▸ **To do**:
Go through the data line by line from the top, retyping each exactly, and end with the line that contains "## Running the Sample".
== Segment start ==
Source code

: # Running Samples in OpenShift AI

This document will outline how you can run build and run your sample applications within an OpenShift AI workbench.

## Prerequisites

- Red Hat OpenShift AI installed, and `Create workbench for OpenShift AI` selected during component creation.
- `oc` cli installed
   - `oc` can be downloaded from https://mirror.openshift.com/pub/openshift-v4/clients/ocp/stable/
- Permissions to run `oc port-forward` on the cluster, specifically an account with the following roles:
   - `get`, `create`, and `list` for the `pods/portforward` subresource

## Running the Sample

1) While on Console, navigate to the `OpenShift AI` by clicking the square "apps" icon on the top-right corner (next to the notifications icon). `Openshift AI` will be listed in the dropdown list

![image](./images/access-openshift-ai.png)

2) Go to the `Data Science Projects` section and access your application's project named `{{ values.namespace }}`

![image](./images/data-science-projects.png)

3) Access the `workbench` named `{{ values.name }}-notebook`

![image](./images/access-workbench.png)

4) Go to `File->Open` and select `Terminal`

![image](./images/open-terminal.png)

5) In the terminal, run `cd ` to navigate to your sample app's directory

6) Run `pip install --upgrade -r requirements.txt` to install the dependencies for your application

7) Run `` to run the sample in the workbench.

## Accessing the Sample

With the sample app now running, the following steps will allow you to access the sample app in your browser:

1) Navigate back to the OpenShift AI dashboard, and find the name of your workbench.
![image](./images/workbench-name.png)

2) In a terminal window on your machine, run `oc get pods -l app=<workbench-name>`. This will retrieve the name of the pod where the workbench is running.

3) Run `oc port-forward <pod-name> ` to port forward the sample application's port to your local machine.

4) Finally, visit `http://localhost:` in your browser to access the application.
== Segment end ==
▸ **Result of this exercise**:
Source code

: # Running Samples in OpenShift AI

This document will outline how you can run build and run your sample applications within an OpenShift AI workbench.

## Prerequisites

- Red Hat OpenShift AI installed, and `Create workbench for OpenShift AI` selected during component creation.
- `oc` cli installed
   - `oc` can be downloaded from https://mirror.openshift.com/pub/openshift-v4/clients/ocp/stable/
- Permissions to run `oc port-forward` on the cluster, specifically an account with the following roles:
   - `get`, `create`, and `list` for the `pods/portforward` subresource

## Running the Sample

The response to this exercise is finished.